::: RECORDS FOR THIS TASK :::

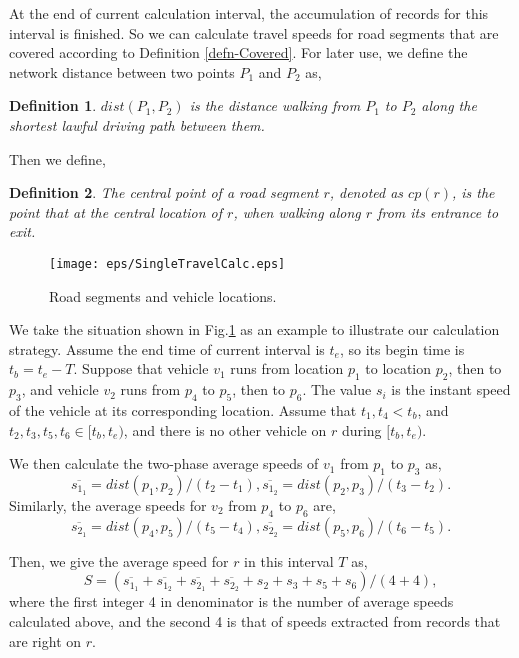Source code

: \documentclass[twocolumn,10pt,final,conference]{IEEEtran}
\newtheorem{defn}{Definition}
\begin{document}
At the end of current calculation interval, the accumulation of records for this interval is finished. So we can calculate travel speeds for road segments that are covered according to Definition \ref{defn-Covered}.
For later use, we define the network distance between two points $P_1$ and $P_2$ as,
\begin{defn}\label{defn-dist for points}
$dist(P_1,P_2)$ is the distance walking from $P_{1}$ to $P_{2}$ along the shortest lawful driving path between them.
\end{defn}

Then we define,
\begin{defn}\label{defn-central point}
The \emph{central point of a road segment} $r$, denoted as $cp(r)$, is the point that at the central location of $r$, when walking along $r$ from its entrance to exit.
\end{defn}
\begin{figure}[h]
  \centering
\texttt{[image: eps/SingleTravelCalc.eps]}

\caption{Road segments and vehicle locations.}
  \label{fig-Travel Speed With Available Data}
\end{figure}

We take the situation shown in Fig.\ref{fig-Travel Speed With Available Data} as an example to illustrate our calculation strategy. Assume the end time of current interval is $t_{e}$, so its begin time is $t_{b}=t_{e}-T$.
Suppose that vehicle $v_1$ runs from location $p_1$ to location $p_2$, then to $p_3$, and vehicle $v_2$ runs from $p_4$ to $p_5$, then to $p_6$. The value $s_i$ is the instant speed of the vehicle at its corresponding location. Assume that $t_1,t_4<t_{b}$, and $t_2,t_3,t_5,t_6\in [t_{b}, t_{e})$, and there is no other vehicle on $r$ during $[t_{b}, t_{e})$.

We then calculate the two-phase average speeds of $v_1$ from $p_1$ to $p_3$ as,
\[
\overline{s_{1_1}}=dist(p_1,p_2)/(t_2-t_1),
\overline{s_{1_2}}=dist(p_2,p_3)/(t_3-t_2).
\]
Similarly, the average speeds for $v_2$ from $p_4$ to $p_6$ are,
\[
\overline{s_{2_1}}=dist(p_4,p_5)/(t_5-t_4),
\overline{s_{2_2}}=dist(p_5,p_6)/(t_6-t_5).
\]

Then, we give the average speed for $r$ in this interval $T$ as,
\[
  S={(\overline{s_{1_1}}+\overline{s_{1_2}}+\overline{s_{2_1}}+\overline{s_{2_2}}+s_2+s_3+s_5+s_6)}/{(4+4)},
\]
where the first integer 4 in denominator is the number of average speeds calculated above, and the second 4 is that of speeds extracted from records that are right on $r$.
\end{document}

:::
::: RECORDS FOR THIS TASK :::

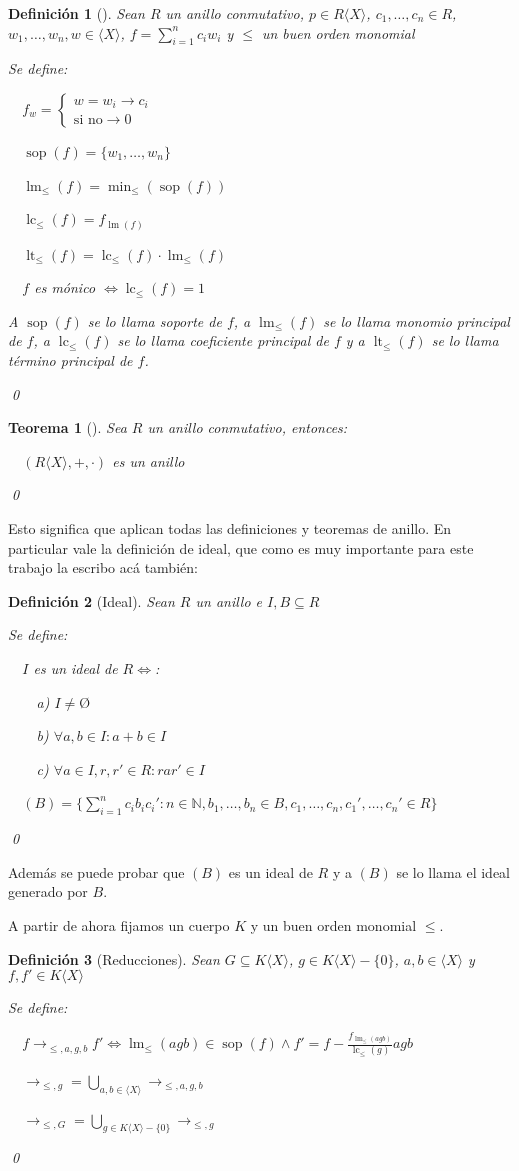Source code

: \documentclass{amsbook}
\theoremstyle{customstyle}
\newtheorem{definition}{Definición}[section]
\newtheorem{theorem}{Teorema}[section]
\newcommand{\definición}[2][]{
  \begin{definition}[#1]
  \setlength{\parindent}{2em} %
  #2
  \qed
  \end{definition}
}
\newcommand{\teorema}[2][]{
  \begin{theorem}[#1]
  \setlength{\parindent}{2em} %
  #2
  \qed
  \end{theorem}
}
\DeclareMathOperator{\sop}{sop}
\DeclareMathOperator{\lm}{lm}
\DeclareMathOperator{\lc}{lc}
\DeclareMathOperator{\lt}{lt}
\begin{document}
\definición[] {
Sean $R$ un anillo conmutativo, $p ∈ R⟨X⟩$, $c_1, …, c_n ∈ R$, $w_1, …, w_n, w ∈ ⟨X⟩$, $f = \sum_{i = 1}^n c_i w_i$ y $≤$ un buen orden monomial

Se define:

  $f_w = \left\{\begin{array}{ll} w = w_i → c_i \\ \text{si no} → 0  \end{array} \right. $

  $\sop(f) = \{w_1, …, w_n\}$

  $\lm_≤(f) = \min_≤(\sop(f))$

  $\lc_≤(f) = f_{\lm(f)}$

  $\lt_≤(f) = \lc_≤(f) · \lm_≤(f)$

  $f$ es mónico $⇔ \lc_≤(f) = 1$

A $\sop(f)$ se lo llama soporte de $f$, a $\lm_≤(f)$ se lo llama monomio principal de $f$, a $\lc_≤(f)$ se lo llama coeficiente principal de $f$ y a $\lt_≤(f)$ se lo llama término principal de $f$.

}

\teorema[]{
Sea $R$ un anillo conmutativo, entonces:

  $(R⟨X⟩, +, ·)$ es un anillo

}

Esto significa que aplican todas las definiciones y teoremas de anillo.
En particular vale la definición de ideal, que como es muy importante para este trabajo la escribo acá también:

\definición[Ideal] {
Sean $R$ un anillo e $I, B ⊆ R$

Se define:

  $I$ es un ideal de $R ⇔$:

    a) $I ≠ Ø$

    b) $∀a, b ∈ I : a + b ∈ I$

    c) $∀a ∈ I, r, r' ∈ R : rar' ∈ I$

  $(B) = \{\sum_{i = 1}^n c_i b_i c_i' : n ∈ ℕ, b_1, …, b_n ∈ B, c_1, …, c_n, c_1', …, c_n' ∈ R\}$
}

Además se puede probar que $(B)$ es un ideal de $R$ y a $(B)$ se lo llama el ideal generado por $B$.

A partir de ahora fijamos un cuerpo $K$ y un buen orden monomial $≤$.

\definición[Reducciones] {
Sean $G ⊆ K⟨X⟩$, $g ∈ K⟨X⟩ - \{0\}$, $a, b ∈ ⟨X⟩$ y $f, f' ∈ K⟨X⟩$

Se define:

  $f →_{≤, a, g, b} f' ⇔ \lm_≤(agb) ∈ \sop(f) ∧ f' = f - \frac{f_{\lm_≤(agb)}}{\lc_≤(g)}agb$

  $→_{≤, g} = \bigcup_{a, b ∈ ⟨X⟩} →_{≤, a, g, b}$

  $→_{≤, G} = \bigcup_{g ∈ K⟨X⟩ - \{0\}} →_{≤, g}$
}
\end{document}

:::
::: RECORDS FOR THIS TASK :::

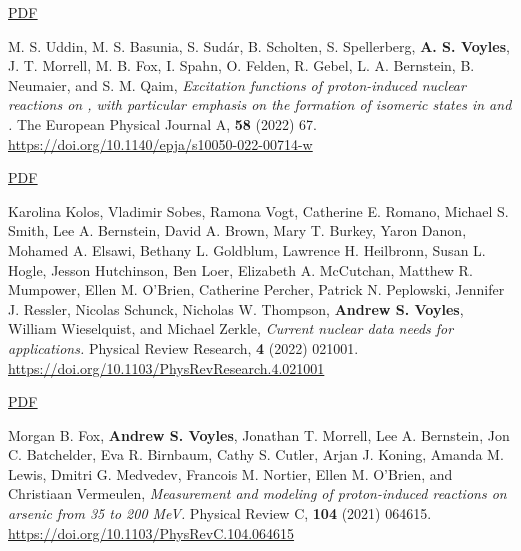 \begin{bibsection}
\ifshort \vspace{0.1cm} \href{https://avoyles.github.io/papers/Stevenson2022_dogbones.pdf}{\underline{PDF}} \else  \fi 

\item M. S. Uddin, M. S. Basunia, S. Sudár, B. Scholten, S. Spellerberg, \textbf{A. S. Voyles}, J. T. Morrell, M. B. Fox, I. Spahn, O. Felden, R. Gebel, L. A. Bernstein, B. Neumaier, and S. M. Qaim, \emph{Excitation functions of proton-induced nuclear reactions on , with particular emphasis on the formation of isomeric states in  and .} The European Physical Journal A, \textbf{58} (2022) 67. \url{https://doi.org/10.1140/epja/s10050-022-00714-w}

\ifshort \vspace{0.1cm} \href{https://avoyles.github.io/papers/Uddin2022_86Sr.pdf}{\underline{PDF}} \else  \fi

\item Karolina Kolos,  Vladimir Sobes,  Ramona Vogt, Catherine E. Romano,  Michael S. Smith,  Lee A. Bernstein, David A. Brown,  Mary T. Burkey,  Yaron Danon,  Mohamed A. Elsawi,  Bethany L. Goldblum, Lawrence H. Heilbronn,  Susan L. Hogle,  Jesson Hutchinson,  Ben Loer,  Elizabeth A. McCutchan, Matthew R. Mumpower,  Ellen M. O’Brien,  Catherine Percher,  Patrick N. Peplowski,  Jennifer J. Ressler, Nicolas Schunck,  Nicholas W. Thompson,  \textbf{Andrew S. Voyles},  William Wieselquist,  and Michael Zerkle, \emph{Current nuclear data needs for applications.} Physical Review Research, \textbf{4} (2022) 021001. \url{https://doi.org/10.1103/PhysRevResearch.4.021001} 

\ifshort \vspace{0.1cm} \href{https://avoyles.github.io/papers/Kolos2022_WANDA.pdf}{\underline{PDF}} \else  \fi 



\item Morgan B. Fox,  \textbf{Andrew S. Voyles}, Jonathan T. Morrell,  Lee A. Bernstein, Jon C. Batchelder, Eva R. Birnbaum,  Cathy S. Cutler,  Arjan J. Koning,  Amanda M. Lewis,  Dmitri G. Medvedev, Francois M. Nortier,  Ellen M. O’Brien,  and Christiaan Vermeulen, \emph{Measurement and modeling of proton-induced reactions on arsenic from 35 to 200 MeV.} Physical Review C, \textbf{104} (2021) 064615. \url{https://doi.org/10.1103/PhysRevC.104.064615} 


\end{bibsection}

:::

Find how many lines in the material above hold the word "Brien", then reply with only that figure.

2